Ok, so it’s not technically in Vancouver. But you can’t miss this behemoth when driving through Squamish on the way to… wherever the hell you’re going. If you’ve seen any action movie that’s been filmed in Vancouver in the last 20 or so years, chances are the Mining Museum is featured prominently as a creepy warehouse, a rundown smelting facility, maybe a killer cyborg factory or even the home of some unnamed eyeless horror scrabbling in the dark waiting for its next meal. Still, the place is an actual museum and you can get a ride in one of those cool mining carts

Lion’s Bay

If you’re an immoral genius with a penchant for tall, leggy, blonde androids bent on humanity’s demise, you’ll be needing an appropriate place to “close escrow”. Look no further than Gaius Baltar’s Bitchin’ Bachelor Pad, for the perfect place to watch the world burn. Currently available on craigslist for the low monthly price of $4350. (reduced from $4800)

Sheraton Wall Centre

Once Vancouver’s tallest building, (Thanks, Shangri-La!) the Wall Centre’s main tower has played host to winged mutants and recently hosted a Star Trek convention.

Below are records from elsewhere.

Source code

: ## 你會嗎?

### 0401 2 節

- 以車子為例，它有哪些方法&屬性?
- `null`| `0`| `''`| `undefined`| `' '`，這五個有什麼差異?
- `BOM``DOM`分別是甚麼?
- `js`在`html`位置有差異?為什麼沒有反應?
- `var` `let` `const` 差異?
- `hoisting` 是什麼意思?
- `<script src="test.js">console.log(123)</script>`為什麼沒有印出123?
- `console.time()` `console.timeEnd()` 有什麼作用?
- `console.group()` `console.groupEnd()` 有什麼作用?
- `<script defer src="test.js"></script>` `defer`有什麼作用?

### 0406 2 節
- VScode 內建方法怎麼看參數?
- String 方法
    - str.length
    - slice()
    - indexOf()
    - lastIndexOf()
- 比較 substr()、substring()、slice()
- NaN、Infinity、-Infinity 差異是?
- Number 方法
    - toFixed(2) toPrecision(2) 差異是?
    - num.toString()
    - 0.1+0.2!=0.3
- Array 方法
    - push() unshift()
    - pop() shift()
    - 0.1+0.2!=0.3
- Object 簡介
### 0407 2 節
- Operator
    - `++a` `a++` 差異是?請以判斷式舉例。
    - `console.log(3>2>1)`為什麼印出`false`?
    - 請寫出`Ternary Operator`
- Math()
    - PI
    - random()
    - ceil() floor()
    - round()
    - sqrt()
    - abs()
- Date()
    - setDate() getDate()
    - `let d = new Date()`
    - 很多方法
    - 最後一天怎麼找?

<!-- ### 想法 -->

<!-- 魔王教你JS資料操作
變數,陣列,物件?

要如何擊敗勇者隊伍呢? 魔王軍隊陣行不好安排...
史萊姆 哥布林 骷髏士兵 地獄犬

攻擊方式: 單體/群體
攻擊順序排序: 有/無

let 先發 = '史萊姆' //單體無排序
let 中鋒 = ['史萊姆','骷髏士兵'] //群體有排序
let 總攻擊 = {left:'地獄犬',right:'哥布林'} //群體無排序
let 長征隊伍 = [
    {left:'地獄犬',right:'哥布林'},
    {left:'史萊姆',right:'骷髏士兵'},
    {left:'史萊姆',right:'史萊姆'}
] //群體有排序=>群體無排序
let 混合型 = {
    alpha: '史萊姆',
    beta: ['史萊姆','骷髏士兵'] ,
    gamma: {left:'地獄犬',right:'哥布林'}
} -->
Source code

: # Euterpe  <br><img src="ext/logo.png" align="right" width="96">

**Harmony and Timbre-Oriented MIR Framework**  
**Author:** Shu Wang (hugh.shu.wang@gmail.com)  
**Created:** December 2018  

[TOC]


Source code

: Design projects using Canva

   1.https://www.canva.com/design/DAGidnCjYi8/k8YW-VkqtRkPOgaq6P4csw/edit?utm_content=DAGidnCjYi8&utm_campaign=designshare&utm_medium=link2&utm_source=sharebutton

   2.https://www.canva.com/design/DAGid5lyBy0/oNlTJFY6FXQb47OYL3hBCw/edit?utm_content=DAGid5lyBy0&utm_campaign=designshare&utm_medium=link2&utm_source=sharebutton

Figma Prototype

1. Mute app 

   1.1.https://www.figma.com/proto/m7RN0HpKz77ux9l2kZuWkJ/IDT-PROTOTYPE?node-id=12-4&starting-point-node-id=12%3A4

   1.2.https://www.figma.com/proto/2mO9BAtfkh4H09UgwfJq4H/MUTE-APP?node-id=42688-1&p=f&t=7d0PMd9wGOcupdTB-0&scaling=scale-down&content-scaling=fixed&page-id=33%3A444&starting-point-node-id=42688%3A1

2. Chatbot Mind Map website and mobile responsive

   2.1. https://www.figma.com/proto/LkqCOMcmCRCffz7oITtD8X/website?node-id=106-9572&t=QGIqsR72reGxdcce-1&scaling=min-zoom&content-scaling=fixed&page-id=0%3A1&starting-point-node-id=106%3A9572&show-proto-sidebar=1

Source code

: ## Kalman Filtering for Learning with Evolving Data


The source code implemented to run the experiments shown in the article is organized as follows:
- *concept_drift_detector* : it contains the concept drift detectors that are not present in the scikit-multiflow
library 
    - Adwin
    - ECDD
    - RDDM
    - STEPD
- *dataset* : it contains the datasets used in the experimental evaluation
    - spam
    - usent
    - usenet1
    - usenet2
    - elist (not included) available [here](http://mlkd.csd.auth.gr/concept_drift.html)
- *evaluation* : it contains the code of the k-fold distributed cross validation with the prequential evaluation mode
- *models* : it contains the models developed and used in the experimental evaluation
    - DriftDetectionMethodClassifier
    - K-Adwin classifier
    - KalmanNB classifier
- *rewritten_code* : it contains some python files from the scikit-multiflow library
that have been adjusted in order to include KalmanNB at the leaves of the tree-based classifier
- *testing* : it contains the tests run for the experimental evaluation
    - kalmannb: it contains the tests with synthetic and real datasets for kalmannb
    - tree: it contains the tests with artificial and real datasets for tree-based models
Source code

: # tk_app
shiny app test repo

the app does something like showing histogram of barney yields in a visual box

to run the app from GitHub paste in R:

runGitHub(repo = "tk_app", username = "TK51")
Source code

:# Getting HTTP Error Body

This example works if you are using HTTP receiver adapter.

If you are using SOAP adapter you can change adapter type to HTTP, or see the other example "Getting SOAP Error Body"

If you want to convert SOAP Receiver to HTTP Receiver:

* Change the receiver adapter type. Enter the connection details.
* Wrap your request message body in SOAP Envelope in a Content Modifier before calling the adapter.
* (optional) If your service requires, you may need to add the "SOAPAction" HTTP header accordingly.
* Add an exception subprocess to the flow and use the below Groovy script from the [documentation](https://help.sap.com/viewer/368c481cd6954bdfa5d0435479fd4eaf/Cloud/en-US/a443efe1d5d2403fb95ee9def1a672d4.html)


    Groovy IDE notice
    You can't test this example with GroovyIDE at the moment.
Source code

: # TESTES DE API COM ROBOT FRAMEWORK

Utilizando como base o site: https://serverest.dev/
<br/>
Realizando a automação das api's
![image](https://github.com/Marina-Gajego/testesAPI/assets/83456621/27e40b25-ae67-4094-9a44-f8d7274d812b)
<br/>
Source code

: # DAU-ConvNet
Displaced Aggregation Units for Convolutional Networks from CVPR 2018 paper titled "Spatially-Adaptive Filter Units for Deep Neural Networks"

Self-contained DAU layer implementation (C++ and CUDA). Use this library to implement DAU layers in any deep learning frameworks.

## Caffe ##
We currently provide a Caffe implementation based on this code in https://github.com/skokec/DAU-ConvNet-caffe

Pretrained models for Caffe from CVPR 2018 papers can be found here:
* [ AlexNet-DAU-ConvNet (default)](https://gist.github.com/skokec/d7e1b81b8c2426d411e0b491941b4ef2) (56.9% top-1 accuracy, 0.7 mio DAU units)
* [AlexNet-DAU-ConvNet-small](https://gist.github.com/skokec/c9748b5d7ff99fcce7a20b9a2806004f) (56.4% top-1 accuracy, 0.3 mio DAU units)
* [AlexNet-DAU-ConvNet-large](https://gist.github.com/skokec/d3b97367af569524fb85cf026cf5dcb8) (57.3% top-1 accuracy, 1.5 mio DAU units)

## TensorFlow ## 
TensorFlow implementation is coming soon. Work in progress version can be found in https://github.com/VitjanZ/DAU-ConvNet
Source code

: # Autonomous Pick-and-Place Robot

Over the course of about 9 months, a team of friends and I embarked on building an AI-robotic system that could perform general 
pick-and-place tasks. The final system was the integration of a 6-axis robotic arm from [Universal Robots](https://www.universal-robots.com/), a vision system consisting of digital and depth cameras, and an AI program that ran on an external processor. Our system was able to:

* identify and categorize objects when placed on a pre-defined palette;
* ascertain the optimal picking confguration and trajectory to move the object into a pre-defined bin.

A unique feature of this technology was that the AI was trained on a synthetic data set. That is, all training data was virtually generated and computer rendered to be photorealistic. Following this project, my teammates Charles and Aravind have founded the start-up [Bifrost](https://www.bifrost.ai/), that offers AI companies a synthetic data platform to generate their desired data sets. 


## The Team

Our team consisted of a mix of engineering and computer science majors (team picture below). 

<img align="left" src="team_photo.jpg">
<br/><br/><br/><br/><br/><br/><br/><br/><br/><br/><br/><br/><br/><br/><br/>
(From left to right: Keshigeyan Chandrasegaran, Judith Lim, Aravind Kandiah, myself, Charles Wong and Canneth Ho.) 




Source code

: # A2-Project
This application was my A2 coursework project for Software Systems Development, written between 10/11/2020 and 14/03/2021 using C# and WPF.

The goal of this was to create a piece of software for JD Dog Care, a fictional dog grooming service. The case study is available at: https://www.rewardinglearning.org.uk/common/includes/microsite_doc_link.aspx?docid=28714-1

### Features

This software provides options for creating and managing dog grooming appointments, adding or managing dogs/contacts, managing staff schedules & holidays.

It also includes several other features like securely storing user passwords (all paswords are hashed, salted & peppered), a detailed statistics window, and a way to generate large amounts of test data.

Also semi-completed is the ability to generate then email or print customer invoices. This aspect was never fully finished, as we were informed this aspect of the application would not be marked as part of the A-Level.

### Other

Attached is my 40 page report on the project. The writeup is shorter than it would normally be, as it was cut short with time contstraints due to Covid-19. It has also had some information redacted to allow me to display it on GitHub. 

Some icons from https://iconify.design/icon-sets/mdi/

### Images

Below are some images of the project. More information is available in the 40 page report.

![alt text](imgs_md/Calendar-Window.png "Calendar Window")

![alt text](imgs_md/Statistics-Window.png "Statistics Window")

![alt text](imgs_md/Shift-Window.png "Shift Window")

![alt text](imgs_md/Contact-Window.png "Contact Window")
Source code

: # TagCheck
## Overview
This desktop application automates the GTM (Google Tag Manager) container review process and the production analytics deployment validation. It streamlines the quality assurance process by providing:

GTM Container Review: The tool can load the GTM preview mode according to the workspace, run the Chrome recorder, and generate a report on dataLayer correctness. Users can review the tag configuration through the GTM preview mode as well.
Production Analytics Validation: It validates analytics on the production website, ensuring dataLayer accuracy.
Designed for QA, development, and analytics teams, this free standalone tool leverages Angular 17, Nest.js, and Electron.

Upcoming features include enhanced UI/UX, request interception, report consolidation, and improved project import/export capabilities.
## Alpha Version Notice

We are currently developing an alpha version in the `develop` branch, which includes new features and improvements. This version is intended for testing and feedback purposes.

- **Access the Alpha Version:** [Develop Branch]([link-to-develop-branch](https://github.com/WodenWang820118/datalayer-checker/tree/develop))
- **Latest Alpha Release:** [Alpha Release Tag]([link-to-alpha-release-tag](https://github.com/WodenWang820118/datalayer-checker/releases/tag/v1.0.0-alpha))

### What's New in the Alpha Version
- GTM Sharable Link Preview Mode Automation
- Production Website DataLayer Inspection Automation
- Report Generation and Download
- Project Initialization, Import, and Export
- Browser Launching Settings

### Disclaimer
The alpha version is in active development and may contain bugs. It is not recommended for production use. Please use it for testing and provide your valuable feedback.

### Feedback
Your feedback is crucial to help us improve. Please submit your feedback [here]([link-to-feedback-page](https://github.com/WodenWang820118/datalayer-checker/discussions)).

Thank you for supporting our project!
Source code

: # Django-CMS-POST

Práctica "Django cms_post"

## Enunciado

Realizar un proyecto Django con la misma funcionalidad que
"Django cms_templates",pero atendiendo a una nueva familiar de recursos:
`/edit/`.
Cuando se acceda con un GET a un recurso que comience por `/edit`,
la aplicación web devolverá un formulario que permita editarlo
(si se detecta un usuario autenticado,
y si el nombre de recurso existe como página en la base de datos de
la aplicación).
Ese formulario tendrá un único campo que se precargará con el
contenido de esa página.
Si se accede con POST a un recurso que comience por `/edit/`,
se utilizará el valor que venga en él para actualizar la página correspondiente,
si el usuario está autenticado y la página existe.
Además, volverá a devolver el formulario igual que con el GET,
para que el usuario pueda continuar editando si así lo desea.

The tower’s oval appearance gives it a definite, “I’m from the future” vibe. The rooms aren’t so great, but who gives a tug when you get to see some white winged shirtless dude leap from the top floor and swoop down on an unsuspecting crowd. Goddamn seagulls get bigger every year.


A time traveler once told me that Water Street reminded him of a future theme park where one could be infected with a temporary form of Cholera or Tuberculosis and play the role of a labourer, prostitute, factory hand, or even petty criminal and live out a day as a member of the Industrial Revolution. While spending the day fighting off “The Damp” and slurping gruel may appeal to some, I prefer to remember places like Blood Alley and  Gassy Jack Dayton’s back streets for the time Bastian Bux finally got his revenge against the bullies who kept tossing him in a dumpster. Nothing like having a 20 foot Luck Dragon at your disposal. But seriously, whenever a story calls for something old timey or decrepit, rat infested alleys with that special smell you get only after a drunken Saturday night, our little historic strip cannot be beat.

Waterfall Building

Vancouver’s favorite architect, the late Arthur Erickson pretty much defined what a futuristic building in Vancouver should look like. Concrete, glass, and sharp angles work together to create not only a look, but feeling of being smack dab in the middle of the future.

Because Vancouver is truly a city of the future, more and more examples always pop up. There’s just not enough room to write about every single possible location that inspires those who create and consume pop culture and media of every sort. In order to get a real feel for how awesome it is to live in a sci-fi city, try putting those fancy anti-grav sneakers to use and go check whatever is out there. There’s lots.